Ten człowiek nie jadł przez cały Wielki Post >>
"Piwo to dobry, uczciwy i pożywny napój. Nasi przyjaciele z Belgii nieustannie powtarzają, że powinno być jak płynny chleb, a nie kolorowa woda" - mówi Dom Erik Varden, opat klasztoru w rozmowie z BBC.
Trunek uwarzony przez brytyjskich cystersów nazywa się Tynt Meadow. Ma ciemny, mahoniowy kolor z delikatnym czerwonym blaskiem. Pachnie czekoladą, lukrecją i owocami. Wejdzie do sprzedaży na początku lipca.
"Fascynującą cechą piwa jest to, że coś bardzo wyszukanego w smaku, pochodzi z najprostszych składników. Jest oczyszczane by wydobyć najbardziej wyjątkowe jakości dobrane w sprzyjających okolicznościach. Przez ich połączenie uwalnia się świeży potencjał. W procesie całość uważnie dojrzewa, tak że skromne słód, chmiel, drożdże i woda, dają coś nowego i dobrego, co daje radość tym, którzy się nim dzielą" - dodaje opat.
Znakiem "Autentycznego Produktu Trapistów" są objęte także sery, wypieki, czekolada, miód i przetwory z klasztorów we Francji, Belgii i w Holandii, ale otrzymanie oficjalnego certyfikatu piwa klasztornego nie jest proste.

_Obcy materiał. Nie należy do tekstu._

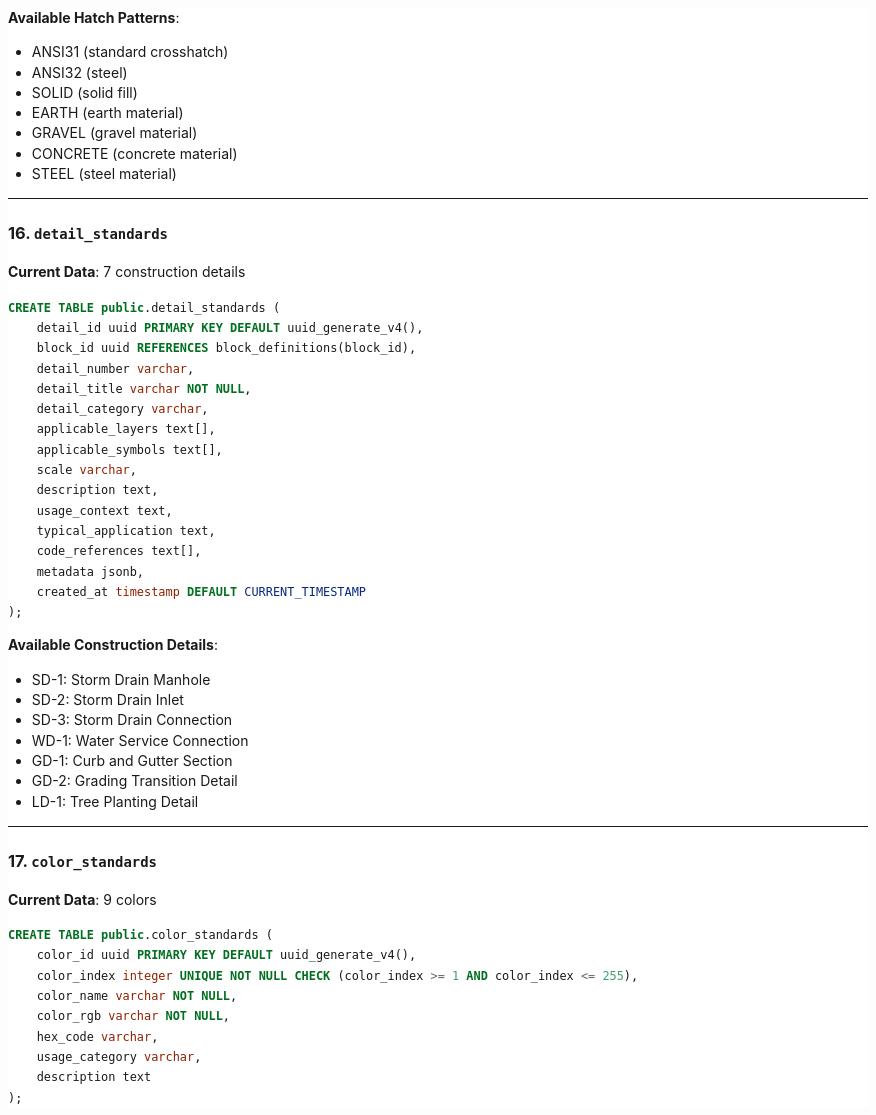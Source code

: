**Available Hatch Patterns**:
- ANSI31 (standard crosshatch)
- ANSI32 (steel)
- SOLID (solid fill)
- EARTH (earth material)
- GRAVEL (gravel material)
- CONCRETE (concrete material)
- STEEL (steel material)

---

### 16. `detail_standards`
**Current Data**: 7 construction details

```sql
CREATE TABLE public.detail_standards (
    detail_id uuid PRIMARY KEY DEFAULT uuid_generate_v4(),
    block_id uuid REFERENCES block_definitions(block_id),
    detail_number varchar,
    detail_title varchar NOT NULL,
    detail_category varchar,
    applicable_layers text[],
    applicable_symbols text[],
    scale varchar,
    description text,
    usage_context text,
    typical_application text,
    code_references text[],
    metadata jsonb,
    created_at timestamp DEFAULT CURRENT_TIMESTAMP
);
```

**Available Construction Details**:
- SD-1: Storm Drain Manhole
- SD-2: Storm Drain Inlet
- SD-3: Storm Drain Connection
- WD-1: Water Service Connection
- GD-1: Curb and Gutter Section
- GD-2: Grading Transition Detail
- LD-1: Tree Planting Detail

---

### 17. `color_standards`
**Current Data**: 9 colors

```sql
CREATE TABLE public.color_standards (
    color_id uuid PRIMARY KEY DEFAULT uuid_generate_v4(),
    color_index integer UNIQUE NOT NULL CHECK (color_index >= 1 AND color_index <= 255),
    color_name varchar NOT NULL,
    color_rgb varchar NOT NULL,
    hex_code varchar,
    usage_category varchar,
    description text
);
```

Trunek musi spełnić szereg wymogów: musi być uwarzony na terenie klasztoru przez mnichów, albo pod ich ścisłym nadzorem oraz w zgodzie z zasadami mniszego życia. Warzenie piwa nie może stać się priorytetem i nie może przynosić zysku ekonomicznego, dlatego przychody będą w całości przeznaczone na dzieła dobroczynne oraz utrzymanie klasztoru.
5 świętych patronów... piwa >>
"Zamierzamy włączyć piwowarstwo do naszego codziennego, religijnego życia. Bracia z kontynentu poinstruowali nas, że «w klasztorze warzysz by żyć, a nie żyjesz by warzyć»" - podkreśla brat Joseph.
"Browar jest jak przypowieść o życiu monastycznym, w którym Bóg jest wielkim mistrzem browarnictwa. Pismo Święte faworyzuje wino, ale to wynika z uwarunkowania kulturowego. W moim przekonaniu piwo pozostaje teologicznie niedocenione" - żartuje opat Varden.